Francis S. Collins, the former director of the Human Genome Project, discussed why he believes religion and science are compatible and why the current conflict over evolution vs. faith, particularly in the evangelical community, is unnecessary. Collins, an evangelical Christian, talked about his path from atheism to Christianity and his belief that science provides evidence of God. He cited the Big Bang theory and the fact that the universe had a beginning out of nothing. He added that the laws of physics have precisely the values needed for life to occur on earth and argued that would seem to point to a creator.

Conflict over evolution vs. faith? The perpetuation of this two-dimensional strawman (evolutionists are merely following the scientific data, skeptics are religiously-motivated fundamentalists) is unfortunate, but convenient for Collins. Here is a Collins' quote from the Pew Forum transcript of the event:

There are certainly voices out there arguing that you can't have both of those; you've got to take your pick.
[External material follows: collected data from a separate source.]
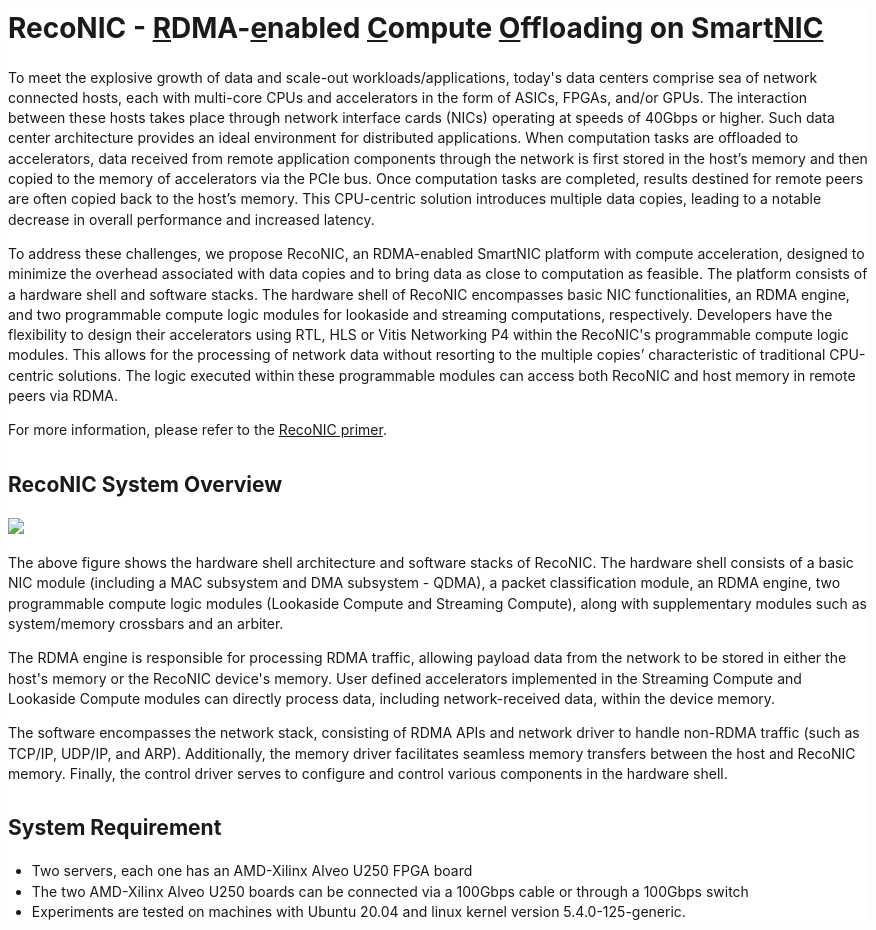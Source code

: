 # RecoNIC - <ins>R</ins>DMA-<ins>e</ins>nabled <ins>C</ins>ompute <ins>O</ins>ffloading on Smart<ins>NIC</ins>

To meet the explosive growth of data and scale-out workloads/applications, today's data centers comprise sea of network connected hosts, each with multi-core CPUs and accelerators in the form of ASICs, FPGAs, and/or GPUs. The interaction between these hosts takes place through network interface cards (NICs) operating at speeds of 40Gbps or higher. Such data center architecture provides an ideal environment for distributed applications. When computation tasks are offloaded to accelerators, data received from remote application components through the network is first stored in the host’s memory and then copied to the memory of accelerators via the PCIe bus. Once computation tasks are completed, results destined for remote peers are often copied back to the host’s memory. This CPU-centric solution introduces multiple data copies, leading to a notable decrease in overall performance and increased latency.

To address these challenges, we propose RecoNIC, an RDMA-enabled SmartNIC platform with compute acceleration, designed to minimize the overhead associated with data copies and to bring data as close to computation as feasible. The platform consists of a hardware shell and software stacks. The hardware shell of RecoNIC encompasses basic NIC functionalities, an RDMA engine, and two programmable compute logic modules for lookaside and streaming computations, respectively. Developers have the flexibility to design their accelerators using RTL, HLS or Vitis Networking P4 within the RecoNIC's programmable compute logic modules. This allows for the processing of network data without resorting to the multiple copies’ characteristic of traditional CPU-centric solutions. The logic executed within these programmable modules can access both RecoNIC and host memory in remote peers via RDMA.

For more information, please refer to the [RecoNIC primer](https://arxiv.org/abs/2312.06207).

## RecoNIC System Overview

<img src="doc/image/RecoNIC.png">

The above figure shows the hardware shell architecture and software stacks of RecoNIC. The hardware shell consists of a basic NIC module (including a MAC subsystem and DMA subsystem - QDMA), a packet classification module, an RDMA engine, two programmable compute logic modules (Lookaside Compute and Streaming Compute), along with supplementary modules such as system/memory crossbars and an arbiter.

The RDMA engine is responsible for processing RDMA traffic, allowing payload data from the network to be stored in either the host's memory or the RecoNIC device's memory. User defined accelerators implemented in the Streaming Compute and Lookaside Compute modules can directly process data, including network-received data, within the device memory.

The software encompasses the network stack, consisting of RDMA APIs and network driver to handle non-RDMA traffic (such as TCP/IP, UDP/IP, and ARP). Additionally, the memory driver facilitates seamless memory transfers between the host and RecoNIC memory. Finally, the control driver serves to configure and control various components in the hardware shell.

## System Requirement

* Two servers, each one has an AMD-Xilinx Alveo U250 FPGA board
* The two AMD-Xilinx Alveo U250 boards can be connected via a 100Gbps cable or through a 100Gbps switch
* Experiments are tested on machines with Ubuntu 20.04 and linux kernel version 5.4.0-125-generic.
You either are going to approach questions from a purely scientific perspective or a purely spiritual perspective, and the two are locked in eternal combat. I don't happen to agree with that, so perhaps I should say a bit of a word about how I got there.

Voices out there arguing that you either are going to approach questions from a purely scientific perspective or a purely spiritual perspective, and the two are locked in eternal combat? Amazing. I suppose there are such voices, but dwelling on them conveniently misses the scientific absurdity of evolution.

And note that Collins disagrees with the straw man, not the use of the straw man. When a historian disagrees with the warfare thesis, it means he believes it is not an accurate description of the relationship between religion and science.

But when the evolutionist disagrees with the warfare thesis, it means he is using the contrived idea to argue for evolution.